Re: [PHP-DEV] BreakIterator

2012-06-01 Thread Maciek Sokolewicz


On 01-06-2012 13:34, Gustavo Lopes wrote:

On Fri, 1 Jun 2012 12:58:37 +0200, Pierre Joye wrote:

On Fri, Jun 1, 2012 at 10:02 AM, Benjamin Eberlei
kont...@beberlei.de wrote:

How about IntlBreakIterator? I agree with David that the naming is very
weird, it doesn't hint at something from Intl but another crazy spl
iterator :-)


Asides from date related classes -- which could be confused with stuff
from ext/date or even ext/calendar --, no other classes have Intl in
their name. Does SpoofChecker hint at something from intl?
ResourceBundle? ICU is a rather large library, and while
internationalization is a common theme, the APIs have diverse
functionality and therefore diverse names. Plus, SPL does not have a
monopoly on the *Iterator names.


I agree too. BreakIterator is a very common name and I suspect
possible naming conflicts may happen.



So would you have RuleBasedBreakIterator renamed
IntlRuleBasedBreakIterator too?... I find it very hard to believe that
BreakIterator is a very common name, but I'm open to evidence that
points otherwise. This argument could maybe be made for
'Transliterator', which was added in 5.4.

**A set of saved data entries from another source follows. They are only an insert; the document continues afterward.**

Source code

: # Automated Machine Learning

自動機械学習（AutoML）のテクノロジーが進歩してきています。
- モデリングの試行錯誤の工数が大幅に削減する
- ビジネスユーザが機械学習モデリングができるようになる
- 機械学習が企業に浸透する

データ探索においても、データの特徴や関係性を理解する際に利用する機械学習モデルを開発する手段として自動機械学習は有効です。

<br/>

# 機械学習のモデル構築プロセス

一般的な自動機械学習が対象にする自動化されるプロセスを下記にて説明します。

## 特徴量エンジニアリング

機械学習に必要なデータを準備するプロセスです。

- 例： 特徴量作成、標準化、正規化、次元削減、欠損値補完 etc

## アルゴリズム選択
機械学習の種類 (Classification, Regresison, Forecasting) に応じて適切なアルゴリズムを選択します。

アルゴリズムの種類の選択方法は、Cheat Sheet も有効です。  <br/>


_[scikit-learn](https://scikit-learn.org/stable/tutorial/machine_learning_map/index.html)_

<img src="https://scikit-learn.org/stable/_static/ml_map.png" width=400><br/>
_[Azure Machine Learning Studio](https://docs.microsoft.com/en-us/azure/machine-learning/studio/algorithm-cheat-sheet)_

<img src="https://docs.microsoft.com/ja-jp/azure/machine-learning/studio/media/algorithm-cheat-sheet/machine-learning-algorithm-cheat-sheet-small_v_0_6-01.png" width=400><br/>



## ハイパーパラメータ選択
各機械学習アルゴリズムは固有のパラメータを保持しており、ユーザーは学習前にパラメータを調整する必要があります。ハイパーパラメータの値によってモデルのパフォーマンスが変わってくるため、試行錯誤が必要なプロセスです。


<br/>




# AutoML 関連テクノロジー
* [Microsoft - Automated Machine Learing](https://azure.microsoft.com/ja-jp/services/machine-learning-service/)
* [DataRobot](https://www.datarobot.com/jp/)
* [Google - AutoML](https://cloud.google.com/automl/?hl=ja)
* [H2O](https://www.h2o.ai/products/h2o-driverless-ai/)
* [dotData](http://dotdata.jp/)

In my personal opinion, all Intl classes should be prefixed with Intl. 
It's not so much that BreakIterator is a very common name, but rather a 
very ambiguous name that may point to many different things. Just by the 
fact that multiple people have already posted here that at first they 
thought BreakIterator had something to do with the break statement gives 
you a rather solid hint that the function of this class is not 
immediately clear. Prefixing it with Intl immediately makes it clear 
that it belongs to the Intl superfamily, and limits the potential 
misunderstandings a lot. I actually still don't understand why not all 
Intl classes are prefixed? Isn't that the usual procedure? eg. for 
MySQLi, and pretty much all other extensions?


- Tul

--
PHP Internals - PHP Runtime Development Mailing List
To unsubscribe, visit: http://www.php.net/unsub.php

Re: [PHP-DEV] BreakIterator

2012-06-01 Thread Pierre Joye

hi,

On Fri, Jun 1, 2012 at 1:34 PM, Gustavo Lopes glo...@nebm.ist.utl.pt wrote:

 So would you have RuleBasedBreakIterator renamed IntlRuleBasedBreakIterator
 too?...

Ideally we would yes, while they are less common and less aimed to be
seen as part of another API.

I find it very hard to believe that BreakIterator is a very
 common name, but I'm open to evidence that points otherwise. This argument
 could maybe be made for 'Transliterator', which was added in 5.4.

Transliterator is not confusing as BreakIterator, sorry.

I would not care much if there was some longer not so confusing/common
names. But with that one, the risk to conflict with existing may be
too high to do not be discussed.

Cheers,
--
Pierre

@pierrejoye | http://blog.thepimp.net | http://www.libgd.org

-- 
PHP Internals - PHP Runtime Development Mailing List
To unsubscribe, visit: http://www.php.net/unsub.php

Re: [PHP-DEV] BreakIterator

2012-06-01 Thread Nikita Popov

On Fri, Jun 1, 2012 at 9:57 AM, Gustavo Lopes glo...@nebm.ist.utl.pt wrote:
 We currently don't use namespaces in any of the core extensions.
Does anything prevent us from starting to do so?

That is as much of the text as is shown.